Sasfin shrugs off headwinds to deliver set of solid earnings
NICHE financial group Sasfin shrugged off economic headwinds over the past year to report solid headline earnings growth of 22% to end-June.
CEO Roland Sassoon yesterday described the economic environment as challenging, singling out labour unrest as particularly worrying. “Coupled with escalating energy prices, SA’s competitive edge is being undermined.”
He ascribed the group’s earnings performance to a combination of strong revenue growth, tighter cost control and a lower tax charge of 20% against the previous year’s 24%.
Total income grew an “encouraging” 16%, driven by the group’s increasing top-line growth initiatives and the 19% growth of noninterest revenue. Net interest income was 9% higher.
Against this background the group’s flagship business banking division, comprising 59% of profit, delivered a credible performance with profit of R89.8m, down from R90.5m the previous year.
The division was plagued by higher bad debt which increased to 0.58% of advances from 0.23% in the previous year.
Nonperforming loans fell to 5.6% at June from 6.4% in June last year.
The Wealth Management division improved its profit contribu- tion 46% to R46m following two years of growth, with funds under management up 31% to R72bn.
Sasfin Securities established a fixed-income and repo-trading desk by securing the services of one of the top trading teams in SA, which will be managed by Leon Krynauw. Mr Krynauw is a former director of Renaissance Capital and BJM Securities.
Mr Sassoon said the 18% overall cost increase was derived largely from the consolidation of the IQuad Group’s cost base for the full financial year, increased software amortisation costs and staff growth.

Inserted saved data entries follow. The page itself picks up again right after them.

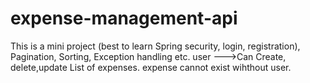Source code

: # expense-management-api
This is a mini project (best to learn Spring security, login, registration), Pagination, Sorting, Exception handling etc.
user --->Can Create, delete,update List of expenses. expense cannot exist wihthout user. 
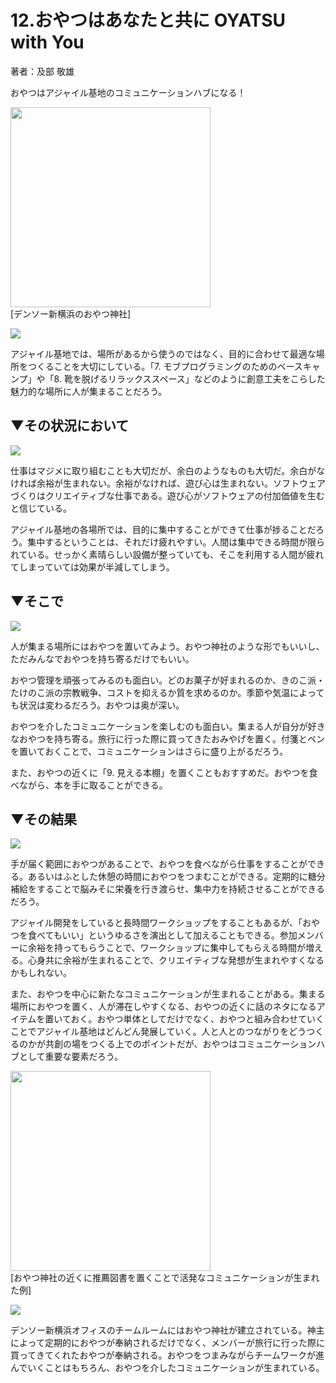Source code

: # 12.おやつはあなたと共に OYATSU with You
著者：及部 敬雄  

おやつはアジャイル基地のコミュニケーションハブになる！

<img src="https://github.com/kenjihiranabe/agile-base-patterns/blob/master/images/image27.png" width="320px"><br>
[デンソー新横浜のおやつ神社]

<img src="https://github.com/kenjihiranabe/agile-basement-patterns/blob/master/images/icon/context.png"><br>

アジャイル基地では、場所があるから使うのではなく、目的に合わせて最適な場所をつくることを大切にしている。「7. モブプログラミングのためのベースキャンプ」や「8. 靴を脱げるリラックススペース」などのように創意工夫をこらした魅力的な場所に人が集まることだろう。  

## ▼その状況において  

<img src="https://github.com/kenjihiranabe/agile-basement-patterns/blob/master/images/icon/problem.png"><br>

仕事はマジメに取り組むことも大切だが、余白のようなものも大切だ。余白がなければ余裕が生まれない。余裕がなければ、遊び心は生まれない。ソフトウェアづくりはクリエイティブな仕事である。遊び心がソフトウェアの付加価値を生むと信じている。  

アジャイル基地の各場所では、目的に集中することができて仕事が捗ることだろう。集中するということは、それだけ疲れやすい。人間は集中できる時間が限られている。せっかく素晴らしい設備が整っていても、そこを利用する人間が疲れてしまっていては効果が半減してしまう。  

## ▼そこで  

<img src="https://github.com/kenjihiranabe/agile-basement-patterns/blob/master/images/icon/solution.png"><br>

人が集まる場所にはおやつを置いてみよう。おやつ神社のような形でもいいし、ただみんなでおやつを持ち寄るだけでもいい。  

おやつ管理を頑張ってみるのも面白い。どのお菓子が好まれるのか、きのこ派・たけのこ派の宗教戦争、コストを抑えるか質を求めるのか。季節や気温によっても状況は変わるだろう。おやつは奥が深い。  

おやつを介したコミュニケーションを楽しむのも面白い。集まる人が自分が好きなおやつを持ち寄る。旅行に行った際に買ってきたおみやげを置く。付箋とペンを置いておくことで、コミュニケーションはさらに盛り上がるだろう。  

また、おやつの近くに「9. 見える本棚」を置くこともおすすめだ。おやつを食べながら、本を手に取ることができる。  

## ▼その結果  

<img src="https://github.com/kenjihiranabe/agile-basement-patterns/blob/master/images/icon/consequentcontext.png"><br>

手が届く範囲におやつがあることで、おやつを食べながら仕事をすることができる。あるいはふとした休憩の時間におやつをつまむことができる。定期的に糖分補給をすることで脳みそに栄養を行き渡らせ、集中力を持続させることができるだろう。  

アジャイル開発をしていると長時間ワークショップをすることもあるが、「おやつを食べてもいい」というゆるさを演出として加えることもできる。参加メンバーに余裕を持ってもらうことで、ワークショップに集中してもらえる時間が増える。心身共に余裕が生まれることで、クリエイティブな発想が生まれやすくなるかもしれない。  

また、おやつを中心に新たなコミュニケーションが生まれることがある。集まる場所におやつを置く、人が滞在しやすくなる、おやつの近くに話のネタになるアイテムを置いておく。おやつ単体としてだけでなく、おやつと組み合わせていくことでアジャイル基地はどんどん発展していく。人と人とのつながりをどうつくるのかが共創の場をつくる上でのポイントだが、おやつはコミュニケーションハブとして重要な要素だろう。  

<img src="https://github.com/kenjihiranabe/agile-base-patterns/blob/master/images/image22.png" width="320px"><br>
[おやつ神社の近くに推薦図書を置くことで活発なコミュニケーションが生まれた例]

<img src="https://github.com/kenjihiranabe/agile-basement-patterns/blob/master/images/icon/knownusage.png"><br>

デンソー新横浜オフィスのチームルームにはおやつ神社が建立されている。神主によって定期的におやつが奉納されるだけでなく、メンバーが旅行に行った際に買ってきてくれたおやつが奉納される。おやつをつまみながらチームワークが進んでいくことはもちろん、おやつを介したコミュニケーションが生まれている。  
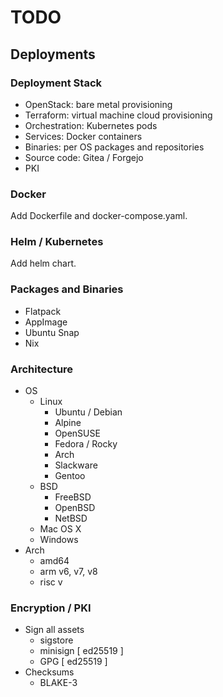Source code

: # TODO

## Deployments

### Deployment Stack
- OpenStack: bare metal provisioning
- Terraform: virtual machine cloud provisioning
- Orchestration: Kubernetes pods
- Services: Docker containers
- Binaries: per OS packages and repositories
- Source code: Gitea / Forgejo
- PKI

### Docker

Add Dockerfile and docker-compose.yaml.

### Helm / Kubernetes

Add helm chart.

### Packages and Binaries
- Flatpack
- AppImage
- Ubuntu Snap
- Nix

### Architecture
- OS
  - Linux
    - Ubuntu / Debian 
    - Alpine
    - OpenSUSE
    - Fedora / Rocky
    - Arch
    - Slackware
    - Gentoo
  - BSD
    - FreeBSD
    - OpenBSD
    - NetBSD
  - Mac OS X
  - Windows
- Arch
  - amd64
  - arm v6, v7, v8
  - risc v

### Encryption / PKI
- Sign all assets
  - sigstore
  - minisign [ ed25519 ]
  - GPG [ ed25519 ]
- Checksums
  - BLAKE-3
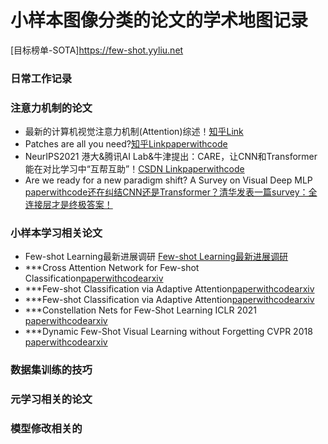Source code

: # 小样本图像分类的论文的学术地图记录
[目标榜单-SOTA]https://few-shot.yyliu.net
### 日常工作记录

### 注意力机制的论文 
- 最新的计算机视觉注意力机制(Attention)综述！[知乎Link](https://zhuanlan.zhihu.com/p/438524916)
- Patches are all you need?[知乎Link](https://www.zhihu.com/question/492712118/answer/2173720753)[paperwithcode](https://paperswithcode.com/paper/patches-are-all-you-need)
- NeurIPS2021 港大&腾讯AI Lab&牛津提出：CARE，让CNN和Transformer能在对比学习中“互帮互助”！[CSDN Link](https://blog.csdn.net/moxibingdao/article/details/121219821)[paperwithcode](https://paperswithcode.com/paper/revitalizing-cnn-attention-via-transformers)
- Are we ready for a new paradigm shift? A Survey on Visual Deep MLP [paperwithcode](https://paperswithcode.com/paper/are-we-ready-for-a-new-paradigm-shift-a)[还在纠结CNN还是Transformer？清华发表一篇survey：全连接层才是终极答案！](https://zhuanlan.zhihu.com/p/437157898)
### 小样本学习相关论文
- Few-shot Learning最新进展调研 [Few-shot Learning最新进展调研](https://www.zhihu.com/column/p/161233926)
- ***Cross Attention Network for Few-shot Classification[paperwithcode](https://paperswithcode.com/paper/cross-attention-network-for-few-shot)[arxiv](https://arxiv.org/pdf/1910.07677v1.pdf)
- ***Few-shot Classification via Adaptive Attention[paperwithcode](https://paperswithcode.com/paper/few-shot-classification-via-adaptive)[arxiv](https://arxiv.org/pdf/2008.02465v2.pdf)
- ***Few-shot Classification via Adaptive Attention[paperwithcode](https://paperswithcode.com/paper/multi-scale-adaptive-task-attention-network)[arxiv](https://arxiv.org/pdf/2011.14479v1.pdf)
- ***Constellation Nets for Few-Shot Learning  ICLR 2021  [paperwithcode](https://paperswithcode.com/paper/constellation-nets-for-few-shot-learning)[arxiv](https://openreview.net/pdf?id=vujTf_I8Kmc)
- ***Dynamic Few-Shot Visual Learning without Forgetting CVPR 2018  [paperwithcode](https://paperswithcode.com/paper/dynamic-few-shot-visual-learning-without)[arxiv](https://arxiv.org/pdf/1804.09458v1.pdf)
### 数据集训练的技巧
### 元学习相关的论文
### 模型修改相关的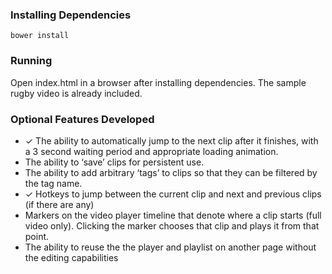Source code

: ### Installing Dependencies

``bower install``

### Running

Open index.html in a browser after installing dependencies. The sample rugby video is already included.

### Optional Features Developed

* ✓ The ability to automatically jump to the next clip after it finishes, with a 3 second waiting period and appropriate loading animation.
* The ability to ‘save’ clips for persistent use.
* The ability to add arbitrary ‘tags’ to clips so that they can be filtered by the tag name.
* ✓ Hotkeys to jump between the current clip and next and previous clips (if there are any)
* Markers on the video player timeline that denote where a clip starts (full video only).
Clicking the marker chooses that clip and plays it from that point.
* The ability to reuse the the player and playlist on another page without the editing
capabilities


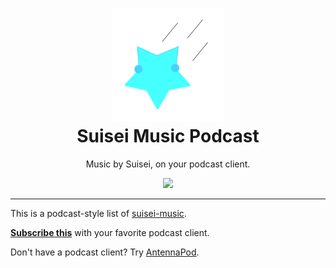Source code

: <h1 align=center>
    <img src="https://raw.githubusercontent.com/suisei-cn/suisei-podcast/master/smp-logo.png" width="180px"></img>
    <br>
    Suisei Music Podcast
</h1>

<p align=center>
    Music by Suisei, on your podcast client.
</p>

<p align=center>
    <a href="https://suisei-cn.github.io/suisei-podcast/feed.xml"><img src="https://img.shields.io/badge/Podcast-Subscribe here-brightgreen"</img></a>
</p>

<hr>

This is a podcast-style list of [suisei-music](https://github.com/suisei-cn/suisei-music/).

**[Subscribe this](https://suisei-cn.github.io/suisei-podcast/feed.xml)** with your favorite podcast client.

Don't have a podcast client? Try [AntennaPod](https://antennapod.org/).
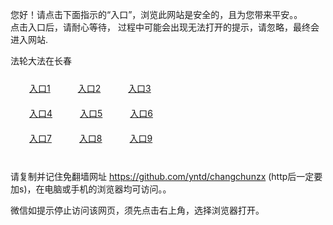 您好！请点击下面指示的“入口”，浏览此网站是安全的，且为您带来平安。。 <br/>
点击入口后，请耐心等待， 过程中可能会出现无法打开的提示，请忽略，最终会进入网站. </br>

法轮大法在长春<br/>
<div style="padding:10px"><a style="margin:20px" target="_blank" href="https://d2sjaj3bdg5olf.cloudfront.net/2Qpsp?xoqlkwwg" id="ccLink1" rel="nofollow">入口1</a> <a target="_blank" style="margin:20px" href="https://d3tt8ed392s0s8.cloudfront.net/2Qpsp?trmaj" id="ccLink2" rel="nofollow">入口2</a> <a style="margin:20px" target="_blank" href="https://d2g6d6kp85qfrs.cloudfront.net/2Qpsp?cswidyok" id="ccLink3" rel="nofollow">入口3</a></div>

<div style="padding:10px" ><a style="margin:20px" target="_blank" href="https://d2sjaj3bdg5olf.cloudfront.net/2Qpsp?xoqlkwwg" id="ccLink4" rel="nofollow">入口4</a> <a style="margin:20px" href="https://d3tt8ed392s0s8.cloudfront.net/2Qpsp?trmaj" target="_blank" id="ccLink5" rel="nofollow">入口5</a> <a style="margin:20px" href="https://d2g6d6kp85qfrs.cloudfront.net/2Qpsp?cswidyok" target="_blank" id="ccLink6" rel="nofollow">入口6</a></div>

<div style="padding:10px"><a style="margin:20px" target="_blank" href="https://d2sjaj3bdg5olf.cloudfront.net/2Qpsp?xoqlkwwg" id="ccLink7" rel="nofollow">入口7</a> <a style="margin:20px" href="https://d3tt8ed392s0s8.cloudfront.net/2Qpsp?trmaj" target="_blank" id="ccLink8" rel="nofollow">入口8</a> <a style="margin:20px" target="_blank" href="https://d2g6d6kp85qfrs.cloudfront.net/2Qpsp?cswidyok" id="ccLink9" rel="nofollow">入口9</a></div>

<br/>



请复制并记住免翻墙网址 https://github.com/yntd/changchunzx (http后一定要加s)，在电脑或手机的浏览器均可访问。。<br/>

微信如提示停止访问该网页，须先点击右上角，选择浏览器打开。

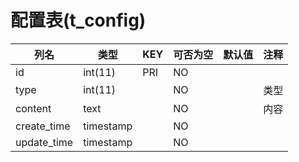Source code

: # 配置表(t_config)
| 列名 | 类型 | KEY | 可否为空 | 默认值 | 注释 |
| ---- | ---- | ---- | ---- | ---- | ----  |
| id | int(11) | PRI | NO |  |  |
| type | int(11) |  | NO |  | 类型 |
| content | text |  | NO |  | 内容 |
| create_time | timestamp |  | NO |  |  |
| update_time | timestamp |  | NO |  |  |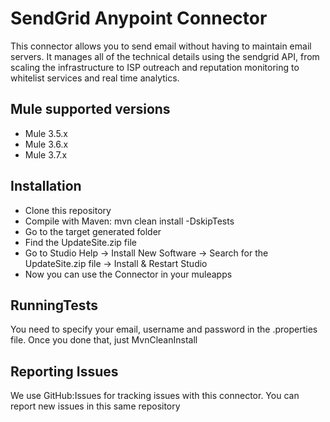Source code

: # SendGrid Anypoint Connector

This connector allows you to send email without having to maintain email servers. It manages all of the technical details using the sendgrid API, from scaling the infrastructure to ISP outreach and reputation monitoring to whitelist services and real time analytics.


## Mule supported versions

* Mule 3.5.x
* Mule 3.6.x
* Mule 3.7.x

## Installation 
* Clone this repository
* Compile with Maven: mvn clean install -DskipTests
* Go to the target generated folder
* Find the UpdateSite.zip file
* Go to Studio Help -> Install New Software -> Search for the UpdateSite.zip file -> Install & Restart Studio
* Now you can use the Connector in your muleapps

## RunningTests
You need to specify your email, username and password in the .properties file.
Once you done that, just MvnCleanInstall

## Reporting Issues
We use GitHub:Issues for tracking issues with this connector. You can report new issues in this same repository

This resulted in the group’s cost-to-income ratio climbing to 72% from a previous 70%.
This ratio is much higher than the average 55% of the bigger banks, but investors view it as necessary to generate sufficient income. At the banking group the cost ratio fell from 71% to 62%, but the credit loss ratio picked up to 0.7% of advances from 0.6%.
“Excluding this cost base, a year-on-year cost increase of 11% was recorded to support the group’s growth initiatives through investment in technology, employees and infrastructure,” Mr Sassoon said. The group is benefiting from previous transactions, notably the IQuad takeover which has resulted in the commercial solutions division growing earnings by 75% to R34m.